We do not know the meaning of this life. And whether we are in any way basically different from other living things, big or small. But I am happy that I was born. Life has been a mixed bag, in the first two phases of my life. My regret has been that I could not realize the potential that I could have easily attained with only a little bit of more effort. My endeavor henceforth, I think, would be to put to use all the faculties I have intact still to do some thing to me, to my people, and my fellowmen across the world, not necessarily in that order, to the extent I can. But my regret would be that I would not be in a position to look back and take stock on my performance in this phase. So I try to take stock on a progressive basis rather than on a milestone basis.
Alex, I am 32 years old and a mother of a beautiful daughter and twin toddlers. My daughter approached me with an immense amount of fear of growing up and dying. Since that moment a year plus a few months we both suffer from the same fear. I guess for years I never thought of my existence or perhaps it didn’t mean much to me “as I just went with the flow.” I am currently seeking out a grief specialist to help with her as it seems more consistent in the past few weeks. I’m studying Buddhism and Jesus and am trying to build faith as I feel most days my life depends on this. But I feel there’s a huge blockage. I myself have been in and out of therapy and feel most days like hope and freedom from fear are too far for me to grasp. My child doesn’t know I have any of these fears, my words I provide I try with the utmost compassion and sincerity and to myself I feel as if I’m a fraud. My question is, do you have any advise or guidance that would help in healing for us both?

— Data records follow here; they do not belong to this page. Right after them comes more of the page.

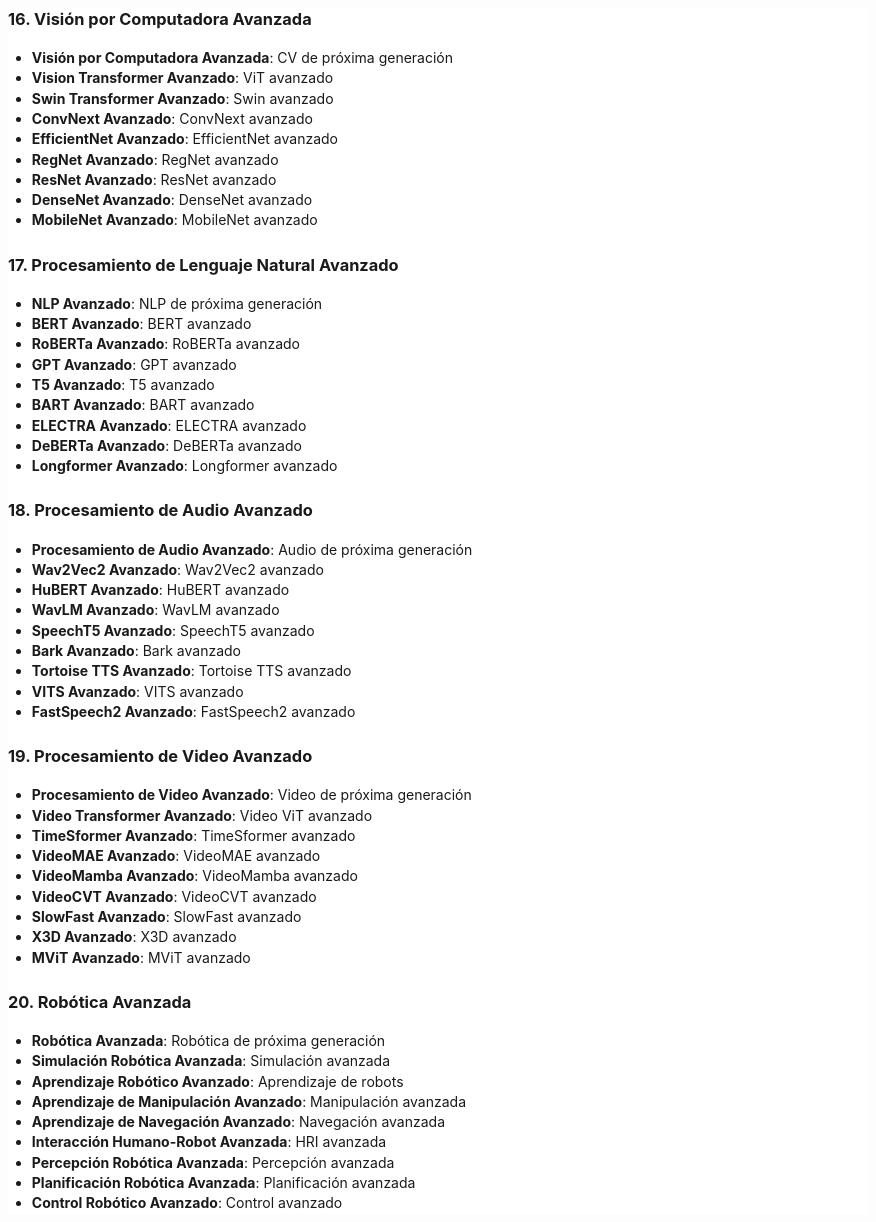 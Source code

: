 ### 16. **Visión por Computadora Avanzada**
- **Visión por Computadora Avanzada**: CV de próxima generación
- **Vision Transformer Avanzado**: ViT avanzado
- **Swin Transformer Avanzado**: Swin avanzado
- **ConvNext Avanzado**: ConvNext avanzado
- **EfficientNet Avanzado**: EfficientNet avanzado
- **RegNet Avanzado**: RegNet avanzado
- **ResNet Avanzado**: ResNet avanzado
- **DenseNet Avanzado**: DenseNet avanzado
- **MobileNet Avanzado**: MobileNet avanzado

### 17. **Procesamiento de Lenguaje Natural Avanzado**
- **NLP Avanzado**: NLP de próxima generación
- **BERT Avanzado**: BERT avanzado
- **RoBERTa Avanzado**: RoBERTa avanzado
- **GPT Avanzado**: GPT avanzado
- **T5 Avanzado**: T5 avanzado
- **BART Avanzado**: BART avanzado
- **ELECTRA Avanzado**: ELECTRA avanzado
- **DeBERTa Avanzado**: DeBERTa avanzado
- **Longformer Avanzado**: Longformer avanzado

### 18. **Procesamiento de Audio Avanzado**
- **Procesamiento de Audio Avanzado**: Audio de próxima generación
- **Wav2Vec2 Avanzado**: Wav2Vec2 avanzado
- **HuBERT Avanzado**: HuBERT avanzado
- **WavLM Avanzado**: WavLM avanzado
- **SpeechT5 Avanzado**: SpeechT5 avanzado
- **Bark Avanzado**: Bark avanzado
- **Tortoise TTS Avanzado**: Tortoise TTS avanzado
- **VITS Avanzado**: VITS avanzado
- **FastSpeech2 Avanzado**: FastSpeech2 avanzado

### 19. **Procesamiento de Video Avanzado**
- **Procesamiento de Video Avanzado**: Video de próxima generación
- **Video Transformer Avanzado**: Video ViT avanzado
- **TimeSformer Avanzado**: TimeSformer avanzado
- **VideoMAE Avanzado**: VideoMAE avanzado
- **VideoMamba Avanzado**: VideoMamba avanzado
- **VideoCVT Avanzado**: VideoCVT avanzado
- **SlowFast Avanzado**: SlowFast avanzado
- **X3D Avanzado**: X3D avanzado
- **MViT Avanzado**: MViT avanzado

### 20. **Robótica Avanzada**
- **Robótica Avanzada**: Robótica de próxima generación
- **Simulación Robótica Avanzada**: Simulación avanzada
- **Aprendizaje Robótico Avanzado**: Aprendizaje de robots
- **Aprendizaje de Manipulación Avanzado**: Manipulación avanzada
- **Aprendizaje de Navegación Avanzado**: Navegación avanzada
- **Interacción Humano-Robot Avanzada**: HRI avanzada
- **Percepción Robótica Avanzada**: Percepción avanzada
- **Planificación Robótica Avanzada**: Planificación avanzada
- **Control Robótico Avanzado**: Control avanzado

By the way, I’m inspired by your writings.
Enjoyed reading your blog, Alex, and people’s comments. In particular I liked Shivani’s and the consideration he gives to the importance of our own perspectives on what is of value rather than society’s.
Whatever pain any of us may have had in the past, it is now gone, and I would like to approach my life with each moment being equally precious whatever is happening or whatever I am doing. Eckhart Tolle teaches about “living in the now” or the present moment, and if we can do that, then truly a new day dawns and life becomes tremendously exciting.
As I say, that is my aim; it is not so far my own experience.
But if I am to choose a way to live, that is it. Not to live in the past or the future, but in the present—for only now is real, and we cannot live anywhere else in reality. If we spend time assessing our achievements or failures or spending to much time designing future goals, we live in fantasy.
I’m a bit late in reading this blog, but I wanted to respond to DownFromTheLedge’s comment. I just turned 31 this weekend and was pleasantly surprised to have very similar feelings to Alex’s. Many people look at me and can say, wow, you are so lucky to be where you are and have the life you have. What’s interesting though, is that only my closest friends know what I went through to get where I am. It was not pleasant or lucky. My closest friend is from a 3rd world country and shocked me once when she told me should would never have traded her childhood for mine.
Certainly, good fortune plays a role in success, but it is not the only factor. I would rather say that at age 31 I’m finally enjoying a sense of fulfillment because of what I went through, not in spite of it. DownFromTheLedge, if you dismiss the role that internal attitude plays, you may be missing one of the few, if only, things in life that you can actually do something about.